Does anyone need to travel often?
This is a helpful question to ask, as it will get everyone thinking about how they travel and what type of transportation access they’ll need. For instance, if someone travels by train, it will be best to look for housing not far from the train station.
How does everyone like to have fun?
Here, you’ll find out what everyone likes to do for fun. There may be some who prefer visiting the pubs on the weekends, while others may prefer to stay home and need quiet to focus on studies. This is a question that can also work to sift out housemates that may not be a good match. If one of you loves to party and the other doesn’t, then you may want to consider a different housemate.
Which supermarkets, shops, restaurants, and pubs are nearby?
Cooking and eating at home saves money, so having a grocery store nearby may be beneficial.
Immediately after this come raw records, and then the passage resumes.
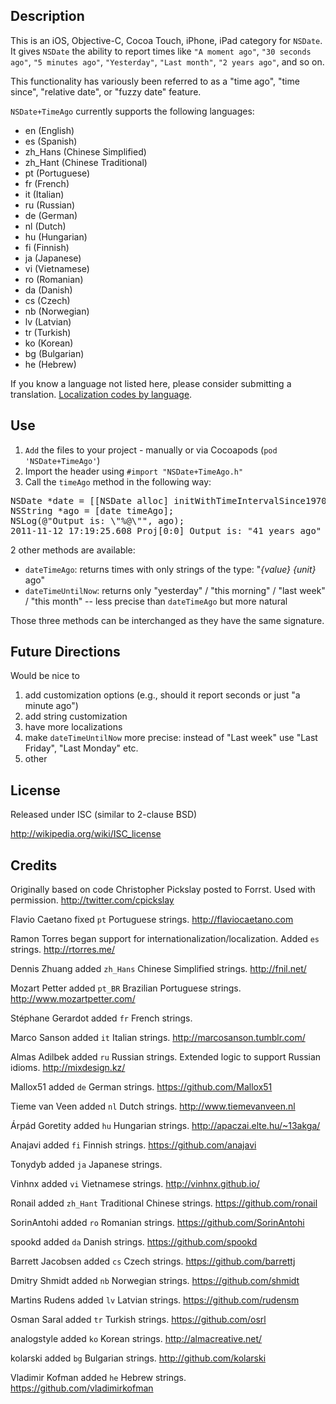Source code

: ## Description

This is an iOS, Objective-C, Cocoa Touch, iPhone, iPad category for `NSDate`. It gives `NSDate` the ability to report times like `"A moment ago"`, `"30 seconds ago"`, `"5 minutes ago"`, `"Yesterday"`, `"Last month"`, `"2 years ago"`, and so on.

This functionality has variously been referred to as a "time ago", "time since", "relative date", or "fuzzy date" feature.

`NSDate+TimeAgo` currently supports the following languages: 

- en (English)
- es (Spanish)
- zh_Hans (Chinese Simplified)
- zh_Hant (Chinese Traditional)
- pt (Portuguese)
- fr (French)
- it (Italian)
- ru (Russian)
- de (German)
- nl (Dutch)
- hu (Hungarian)
- fi (Finnish)
- ja (Japanese)
- vi (Vietnamese)
- ro (Romanian)
- da (Danish)
- cs (Czech)
- nb (Norwegian)
- lv (Latvian)
- tr (Turkish)
- ko (Korean)
- bg (Bulgarian)
- he (Hebrew)

If you know a language not listed here, please consider submitting a translation. [Localization codes by language](http://stackoverflow.com/questions/3040677/locale-codes-for-iphone-lproj-folders).

## Use

1.  `Add` the files to your project - manually or via Cocoapods (`pod 'NSDate+TimeAgo'`)
2.  Import the header using  `#import "NSDate+TimeAgo.h"`
3.  Call the `timeAgo` method in the following way:

<pre>
NSDate *date = [[NSDate alloc] initWithTimeIntervalSince1970:0];
NSString *ago = [date timeAgo];
NSLog(@"Output is: \"%@\"", ago);
2011-11-12 17:19:25.608 Proj[0:0] Output is: "41 years ago"
</pre>

2 other methods are available:

* `dateTimeAgo`: returns times with only strings of the type: "*{value}* *{unit}* ago"
* `dateTimeUntilNow`: returns only "yesterday" / "this morning" / "last week" / "this month" -- less precise than `dateTimeAgo` but more natural

Those three methods can be interchanged as they have the same signature.

## Future Directions

Would be nice to

1.  add customization options (e.g., should it report seconds or just "a minute ago") 
2.  add string customization
3.  have more localizations
4.  make `dateTimeUntilNow` more precise: instead of "Last week" use "Last Friday", "Last Monday" etc.
5.  other

## License

Released under ISC (similar to 2-clause BSD)

http://wikipedia.org/wiki/ISC_license

## Credits

Originally based on code Christopher Pickslay posted to Forrst. Used with permission. http://twitter.com/cpickslay 

Flavio Caetano fixed `pt` Portuguese strings. http://flaviocaetano.com

Ramon Torres began support for internationalization/localization. Added `es` strings. http://rtorres.me/

Dennis Zhuang added `zh_Hans` Chinese Simplified strings. http://fnil.net/

Mozart Petter added `pt_BR` Brazilian Portuguese strings. http://www.mozartpetter.com/

Stéphane Gerardot added `fr` French strings.

Marco Sanson added `it` Italian strings. http://marcosanson.tumblr.com/

Almas Adilbek added `ru` Russian strings. Extended logic to support Russian idioms. http://mixdesign.kz/

Mallox51 added `de` German strings. https://github.com/Mallox51

Tieme van Veen added `nl` Dutch strings. http://www.tiemevanveen.nl

Árpád Goretity added `hu` Hungarian strings. http://apaczai.elte.hu/~13akga/

Anajavi added `fi` Finnish strings. https://github.com/anajavi

Tonydyb added `ja` Japanese strings.

Vinhnx added `vi` Vietnamese strings. http://vinhnx.github.io/

Ronail added `zh_Hant` Traditional Chinese strings. https://github.com/ronail

SorinAntohi added `ro` Romanian strings. https://github.com/SorinAntohi

spookd added `da` Danish strings. https://github.com/spookd

Barrett Jacobsen added `cs` Czech strings.  https://github.com/barrettj

Dmitry Shmidt added `nb` Norwegian strings. https://github.com/shmidt

Martins Rudens added `lv` Latvian strings. https://github.com/rudensm

Osman Saral added `tr` Turkish strings. https://github.com/osrl

analogstyle added `ko` Korean strings. http://almacreative.net/

kolarski added `bg` Bulgarian strings. http://github.com/kolarski

Vladimir Kofman added `he` Hebrew strings. https://github.com/vladimirkofman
However, if you order takeaway often, then having restaurants nearby may be better.
The answers to these questions will help you and your housemates determine the type of housing and where it should be located. It’s important that everyone agrees on the major details. Otherwise, problems will arise later when you’re all living together.
Using a Landlord or a Letting Agent?
Next, you’ll want to determine whether you and your housemates would prefer having a landlord or a letting agent. But what’s the difference?
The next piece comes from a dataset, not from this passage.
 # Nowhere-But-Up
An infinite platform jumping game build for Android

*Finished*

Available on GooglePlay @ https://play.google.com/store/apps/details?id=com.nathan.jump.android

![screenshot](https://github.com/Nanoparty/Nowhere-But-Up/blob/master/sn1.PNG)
A landlord is usually the property owner. If you choose a landlord, you’ll have direct access to the property owner, who will work with you to solve problems.
On the other hand, choosing a letting agent is a little different. A letting agent usually works for a property management company. They’re the middleman between you and the landlord. In this case, you work directly with the letting agent/agency. All agencies/agents are required to be members of government-approved redress scheme to deal with complaints. These groups include The Property Ombudsman, the Property Redress Scheme, or the Ombudsman Services: Property.
With a letting agent/agency, you generally have a little more assurance that things will be fixed and taken care of. This isn’t always the case with a landlord.
However, keep in mind that letting agents/agencies may charge more fees, such as for credit checks and the inventory for a home you’ll rent.
3). Ask Questions
Before arranging a viewing of the property, it’s always a good idea to ask the following questions:
- How much is the rent per week/month? How often is it paid? Are there any hidden fees?
- Are bills included in the rent? Do bills include WiFi and the TV license?
- How much is needed for the deposit? When is the deposit due?
- How will you contact the landlord/letting agent if there’s a problem? How quickly will the problem be solved?
You can either choose to call and ask these questions or ask them via email. Most letting agents are happy to answer your questions either way.
How to Arrange a Property Viewing
Next, you’ll need to arrange a property viewing. First, find a date when you and at least one or two other housemates can go to the viewing. It probably won’t be possible for everyone to go. So, at least two of you should try to make the appointment. You can take pictures of the house and show them to those who aren’t able to go to the property viewing.
To arrange this, contact the letting agent or landlord on the home’s listing. Then you and at least one other housemate can go to the meeting and view the property.
Once the viewings are completed, you and your housemates will have to make a decision on which one is best for you all as a group.
Choosing your housing arrangements for the second year isn’t easy. It’s best not to make a rushed decision when it comes to housemates or the home you’ll live in. By following the tips in this article and taking your time, you’ll find the best student accommodation for your second year.